* _Entries provided_:
——————————

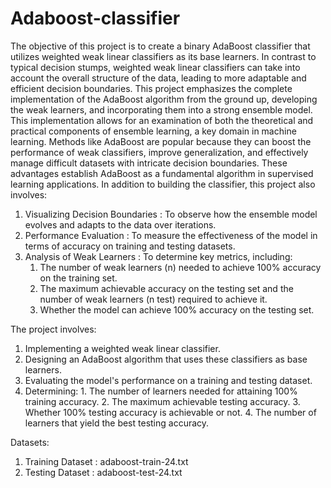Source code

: # Adaboost-classifier
The objective of this project is to create a binary AdaBoost classifier that utilizes weighted weak linear classifiers as its base learners. In contrast to typical decision stumps, weighted weak linear classifiers can take into account the overall structure of the data, leading to more adaptable and efficient decision boundaries. This project emphasizes the complete implementation of the AdaBoost algorithm from the ground up, developing the weak learners, and incorporating them into a strong ensemble model. This implementation allows for an examination of both the theoretical and practical components of ensemble learning, a key domain in machine learning. Methods like AdaBoost are popular 
because they can boost the performance of weak classifiers, improve generalization, and effectively manage difficult datasets with intricate decision boundaries. These advantages establish AdaBoost as a fundamental algorithm in supervised learning applications. 
In addition to building the classifier, this project also involves: 
1. Visualizing Decision Boundaries  : To observe how the ensemble model evolves and adapts to the data over iterations.
2. Performance Evaluation  : To measure the effectiveness of the model in terms of accuracy on training and testing datasets.
3. Analysis of Weak Learners  : To determine key metrics, including:
   1. The number of weak learners (n) needed to achieve 100% accuracy on the training set.
   2. The maximum achievable accuracy on the testing set and the number of weak learners (n  test) required to achieve it.
   3. Whether the model can achieve 100% accuracy on the testing set.

The project involves: 
1. Implementing a weighted weak linear classifier.
2. Designing an AdaBoost algorithm that uses these classifiers as base learners.
3. Evaluating the model's performance on a training and testing dataset.
4. Determining: 
        1.  The number of learners needed for attaining 100% training accuracy. 
        2.  The maximum achievable testing accuracy. 
        3.  Whether 100% testing accuracy is achievable or not. 
        4.  The number of learners that yield the best testing accuracy. 

Datasets: 
1. Training Dataset  : adaboost-train-24.txt
2. Testing Dataset  : adaboost-test-24.txt
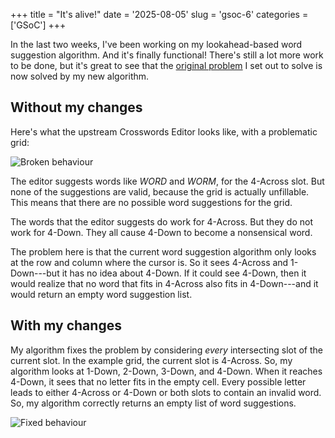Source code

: +++
title      = "It's alive!"
date       = '2025-08-05'
slug       = 'gsoc-6'
categories = ['GSoC']
+++

In the last two weeks, I've been working on my lookahead-based word suggestion algorithm. And it's finally functional! There's still a lot more work to be done, but it's great to see that the [original problem](/posts/gsoc-5/#design-doc) I set out to solve is now solved by my new algorithm.


## Without my changes

Here's what the upstream Crosswords Editor looks like, with a problematic grid:

![Broken behaviour](https://victorma.ca/posts/gsoc-6/broken.png)

The editor suggests words like *WORD* and *WORM*, for the 4-Across slot. But none of the suggestions are valid, because the grid is actually unfillable. This means that there are no possible word suggestions for the grid.

The words that the editor suggests do work for 4-Across. But they do not work for 4-Down. They all cause 4-Down to become a nonsensical word.

The problem here is that the current word suggestion algorithm only looks at the row and column where the cursor is. So it sees 4-Across and 1-Down---but it has no idea about 4-Down. If it could see 4-Down, then it would realize that no word that fits in 4-Across also fits in 4-Down---and it would return an empty word suggestion list.


## With my changes

My algorithm fixes the problem by considering *every* intersecting slot of the current slot. In the example grid, the current slot is 4-Across. So, my algorithm looks at 1-Down, 2-Down, 3-Down, and 4-Down. When it reaches 4-Down, it sees that no letter fits in the empty cell. Every possible letter leads to either 4-Across or 4-Down or both slots to contain an invalid word. So, my algorithm correctly returns an empty list of word suggestions.

![Fixed behaviour](https://victorma.ca/posts/gsoc-6/fixed.png)
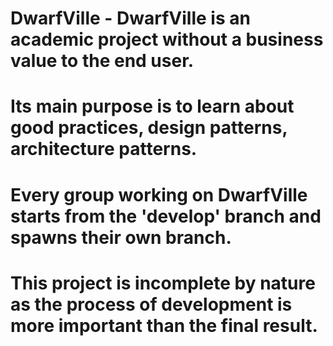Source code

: # DwarfVille - DwarfVille is an academic project without a business value to the end user. 
# Its main purpose is to learn about good practices, design patterns, architecture patterns. 
# Every group working on DwarfVille starts from the 'develop' branch and spawns their own branch.
# This project is incomplete by nature as the process of development is more important than the final result.
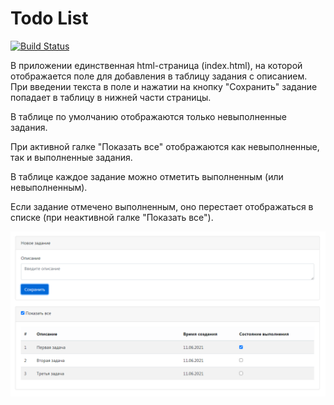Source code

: # Todo List
[![Build Status](https://travis-ci.com/EvgeniyDanisevich/job4j_todo.svg?branch=main)](https://travis-ci.com/EvgeniyDanisevich/job4j_todo)

В приложении единственная html-страница (index.html), на которой отображается поле для добавления в таблицу задания с описанием. 
При введении текста в поле и нажатии на кнопку "Сохранить" задание попадает в таблицу в нижней части страницы.

В таблице по умолчанию отображаются только невыполненные задания.

При активной галке "Показать все" отображаются как невыполненные, так и выполненные задания.

В таблице каждое задание можно отметить выполненным (или невыполненным).

Если задание отмечено выполненным, оно перестает отображаться в списке (при неактивной галке "Показать все").

![alt text](images/image1.png)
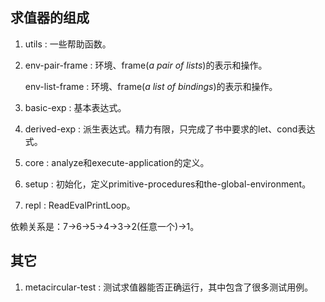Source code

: ## 求值器的组成

1. utils : 一些帮助函数。

2. env-pair-frame : 环境、frame(*a pair of lists*)的表示和操作。

   env-list-frame : 环境、frame(*a list of bindings*)的表示和操作。

3. basic-exp : 基本表达式。

4. derived-exp : 派生表达式。精力有限，只完成了书中要求的let、cond表达式。

5. core : analyze和execute-application的定义。

6. setup : 初始化，定义primitive-procedures和the-global-environment。

7. repl : ReadEvalPrintLoop。

依赖关系是：7->6->5->4->3->2(任意一个)->1。

## 其它

1. metacircular-test : 测试求值器能否正确运行，其中包含了很多测试用例。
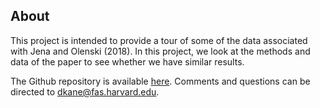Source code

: ## About

This project is intended to provide a tour of some of the data associated with Jena and Olenski (2018). In this project, we look at the methods and data of the paper to see whether we have similar results.

The Github repository is available [here](https://github.com/davidkane9/nra). Comments and questions can be directed to dkane@fas.harvard.edu.
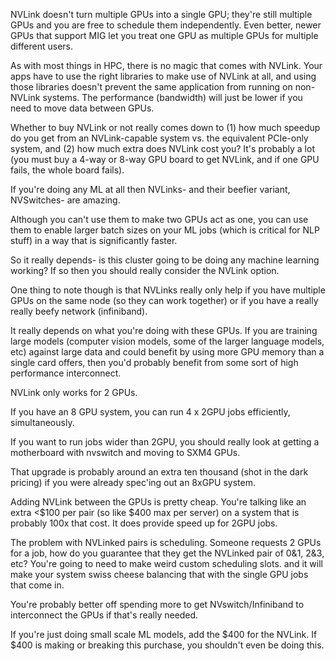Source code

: NVLink doesn't turn multiple GPUs into a single GPU; they're still multiple GPUs and you are free to schedule them independently. Even better, newer GPUs that support MIG let you treat one GPU as multiple GPUs for multiple different users.

As with most things in HPC, there is no magic that comes with NVLink. Your apps have to use the right libraries to make use of NVLink at all, and using those libraries doesn't prevent the same application from running on non-NVLink systems. The performance (bandwidth) will just be lower if you need to move data between GPUs.

Whether to buy NVLink or not really comes down to (1) how much speedup do you get from an NVLink-capable system vs. the equivalent PCIe-only system, and (2) how much extra does NVLink cost you? It's probably a lot (you must buy a 4-way or 8-way GPU board to get NVLink, and if one GPU fails, the whole board fails).

If you're doing any ML at all then NVLinks- and their beefier variant, NVSwitches- are amazing.

Although you can't use them to make two GPUs act as one, you can use them to enable larger batch sizes on your ML jobs (which is critical for NLP stuff) in a way that is significantly faster.

So it really depends- is this cluster going to be doing any machine learning working? If so then you should really consider the NVLink option.

One thing to note though is that NVLinks really only help if you have multiple GPUs on the same node (so they can work together) or if you have a really really beefy network (infiniband).


It really depends on what you're doing with these GPUs.
If you are training large models (computer vision models, some of the larger language models, etc) against large data and could benefit by using more GPU memory than a single card offers, then you'd probably benefit from some sort of high performance interconnect.

NVLink only works for 2 GPUs.

If you have an 8 GPU system, you can run 4 x 2GPU jobs efficiently, simultaneously.

If you want to run jobs wider than 2GPU, you should really look at getting a motherboard with nvswitch and moving to SXM4 GPUs.

That upgrade is probably around an extra ten thousand (shot in the dark pricing) if you were already spec'ing out an 8xGPU system.

Adding NVLink between the GPUs is pretty cheap. You're talking like an extra <$100 per pair (so like $400 max per server) on a system that is probably 100x that cost.
It does provide speed up for 2GPU jobs.

The problem with NVLinked pairs is scheduling. Someone requests 2 GPUs for a job, how do you guarantee that they get the NVLinked pair of 0&1, 2&3, etc? You're going to need to make weird custom scheduling slots. and it will make your system swiss cheese balancing that with the single GPU jobs that come in.

You're probably better off spending more to get NVswitch/Infiniband to interconnect the GPUs if that's really needed.

If you're just doing small scale ML models, add the $400 for the NVLink. If $400 is making or breaking this purchase, you shouldn't even be doing this.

——————————

* _Exercise requirements_: Write out, word for word, the stretch of entries that begins at the line with "In addition to" and ends at the line with "## Without my changes". Pictures do not belong in it.

* _Result of the task_:
In addition to building the classifier, this project also involves: 
1. Visualizing Decision Boundaries  : To observe how the ensemble model evolves and adapts to the data over iterations.
2. Performance Evaluation  : To measure the effectiveness of the model in terms of accuracy on training and testing datasets.
3. Analysis of Weak Learners  : To determine key metrics, including:
   1. The number of weak learners (n) needed to achieve 100% accuracy on the training set.
   2. The maximum achievable accuracy on the testing set and the number of weak learners (n  test) required to achieve it.
   3. Whether the model can achieve 100% accuracy on the testing set.

The project involves: 
1. Implementing a weighted weak linear classifier.
2. Designing an AdaBoost algorithm that uses these classifiers as base learners.
3. Evaluating the model's performance on a training and testing dataset.
4. Determining: 
        1.  The number of learners needed for attaining 100% training accuracy. 
        2.  The maximum achievable testing accuracy. 
        3.  Whether 100% testing accuracy is achievable or not. 
        4.  The number of learners that yield the best testing accuracy. 

Datasets: 
1. Training Dataset  : adaboost-train-24.txt
2. Testing Dataset  : adaboost-test-24.txt
Source code

: +++
title      = "It's alive!"
date       = '2025-08-05'
slug       = 'gsoc-6'
categories = ['GSoC']
+++

In the last two weeks, I've been working on my lookahead-based word suggestion algorithm. And it's finally functional! There's still a lot more work to be done, but it's great to see that the [original problem](/posts/gsoc-5/#design-doc) I set out to solve is now solved by my new algorithm.


## Without my changes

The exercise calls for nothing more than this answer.